Tokyo Metropolitan Rail Network:


That level of economic inter-connection does not yet exist in the Pearl River Delta, with the 9 cities feeling somewhat separate and distinct despite having merged into a single contiguous urban area a while back, especially along east bank of the delta. A large part of this is due to the under-developed inter-city urban rail connections in the region. Despite the region's well-developed highway links, Shenzhen to Guangzhou takes almost 2 hours by car, making close economic integration between the two cities infeasible by automobile. In the coming decade, however, the Pearl River Delta's urban rail system will expand significantly such that the infrastructure necessary for strong economic integration across cities is realized, especially by building thousands of kilometers of new commuter, suburban, and intercity rail lines in the region. I think only within the next 10-15 years will it likely be appropriate to consider the PRD a true single metropolitan area, rather than merely the world's largest urbanized region.

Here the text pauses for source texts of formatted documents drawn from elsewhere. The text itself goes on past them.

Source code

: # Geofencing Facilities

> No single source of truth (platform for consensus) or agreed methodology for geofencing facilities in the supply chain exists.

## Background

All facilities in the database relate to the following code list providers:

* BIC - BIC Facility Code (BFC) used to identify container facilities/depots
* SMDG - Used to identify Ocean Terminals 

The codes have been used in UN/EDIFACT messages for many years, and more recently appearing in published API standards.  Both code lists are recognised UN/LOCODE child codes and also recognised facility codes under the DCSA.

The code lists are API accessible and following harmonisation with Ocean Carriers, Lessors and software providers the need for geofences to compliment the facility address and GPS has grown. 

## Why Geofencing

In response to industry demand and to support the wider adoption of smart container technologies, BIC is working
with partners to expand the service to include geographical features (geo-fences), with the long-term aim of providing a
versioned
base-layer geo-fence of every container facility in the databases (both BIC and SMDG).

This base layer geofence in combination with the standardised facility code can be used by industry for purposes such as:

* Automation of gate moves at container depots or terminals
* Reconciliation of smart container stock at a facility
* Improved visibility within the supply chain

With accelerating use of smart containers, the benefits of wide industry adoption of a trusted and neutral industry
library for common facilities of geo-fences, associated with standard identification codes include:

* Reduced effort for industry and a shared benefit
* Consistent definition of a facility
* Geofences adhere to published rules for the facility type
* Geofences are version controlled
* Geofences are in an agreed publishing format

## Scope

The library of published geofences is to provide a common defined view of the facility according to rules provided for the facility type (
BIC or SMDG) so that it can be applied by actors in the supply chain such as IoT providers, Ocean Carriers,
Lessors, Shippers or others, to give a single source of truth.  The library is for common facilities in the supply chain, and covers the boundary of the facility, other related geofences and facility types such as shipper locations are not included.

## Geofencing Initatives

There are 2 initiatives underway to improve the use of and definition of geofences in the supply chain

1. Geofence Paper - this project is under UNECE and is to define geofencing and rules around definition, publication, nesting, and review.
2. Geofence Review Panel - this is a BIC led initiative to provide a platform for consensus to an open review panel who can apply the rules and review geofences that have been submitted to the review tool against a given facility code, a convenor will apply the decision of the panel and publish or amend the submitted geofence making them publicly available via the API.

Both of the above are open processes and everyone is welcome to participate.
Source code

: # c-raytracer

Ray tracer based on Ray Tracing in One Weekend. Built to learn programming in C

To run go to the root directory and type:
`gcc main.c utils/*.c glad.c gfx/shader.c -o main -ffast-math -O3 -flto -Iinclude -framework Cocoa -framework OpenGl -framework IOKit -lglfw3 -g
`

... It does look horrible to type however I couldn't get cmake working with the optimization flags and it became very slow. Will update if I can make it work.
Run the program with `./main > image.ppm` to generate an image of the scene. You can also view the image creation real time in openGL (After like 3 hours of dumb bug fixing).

Pearl River Delta Urban Rail Transit Network, 2035:


Additional interesting tidbits regarding daily commuter flow between cities of the PRD as of 2020:

Quote:
Passenger Flow between the cities in Great Bay Area:

Guangzhou-Foshan: 1.763 million passengers/per day
Guangzhou-Dongguan: 461,000 passengers/per day
Guangzhou-Shenzhen: 195,000 passengers/per day
Shenzhen-Dongguan: 1.208 million passengers/per day


Data source: 2020 Guangzhou Transportation Development Annual Report

Last edited by kittyhawk28; Aug 24, 2021 at 3:13 AM.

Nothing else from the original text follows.